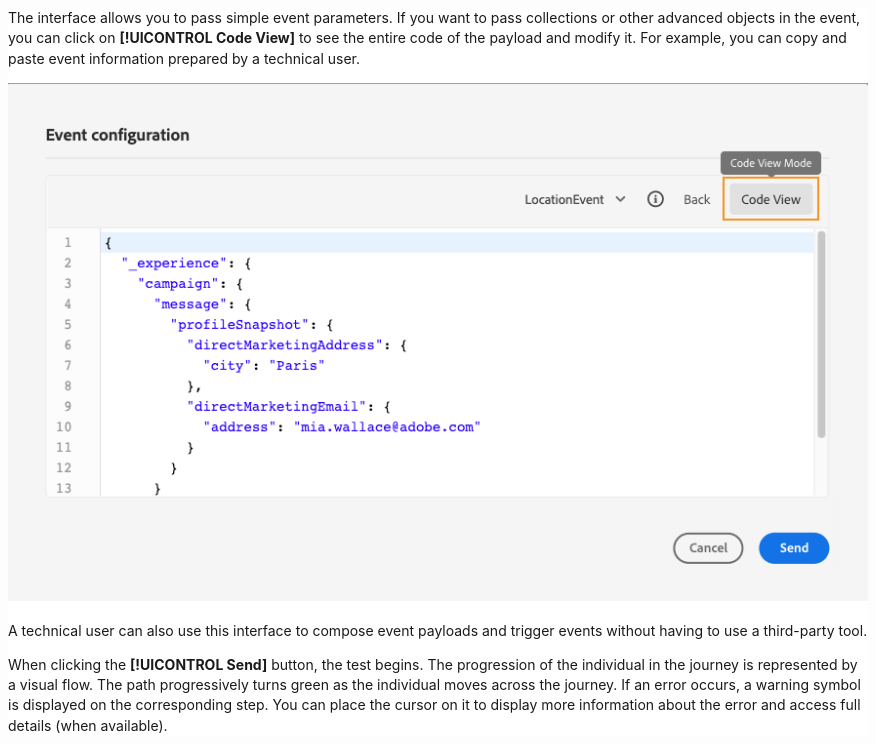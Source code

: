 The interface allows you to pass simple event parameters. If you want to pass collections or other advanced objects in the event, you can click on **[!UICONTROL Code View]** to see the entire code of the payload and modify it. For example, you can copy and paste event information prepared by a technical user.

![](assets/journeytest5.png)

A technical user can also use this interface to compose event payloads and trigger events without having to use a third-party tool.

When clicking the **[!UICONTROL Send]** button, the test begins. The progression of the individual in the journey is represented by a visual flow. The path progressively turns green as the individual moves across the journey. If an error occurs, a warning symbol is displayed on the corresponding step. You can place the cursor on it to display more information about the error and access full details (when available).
========================================
• **Exercise**
Look above for the line that contains "a technical user.". That line and every line after it through the end of the data must be written out exactly, with nothing else.

• **Output of the exercise**
: The interface allows you to pass simple event parameters. If you want to pass collections or other advanced objects in the event, you can click on **[!UICONTROL Code View]** to see the entire code of the payload and modify it. For example, you can copy and paste event information prepared by a technical user.

![](assets/journeytest5.png)

A technical user can also use this interface to compose event payloads and trigger events without having to use a third-party tool.

When clicking the **[!UICONTROL Send]** button, the test begins. The progression of the individual in the journey is represented by a visual flow. The path progressively turns green as the individual moves across the journey. If an error occurs, a warning symbol is displayed on the corresponding step. You can place the cursor on it to display more information about the error and access full details (when available).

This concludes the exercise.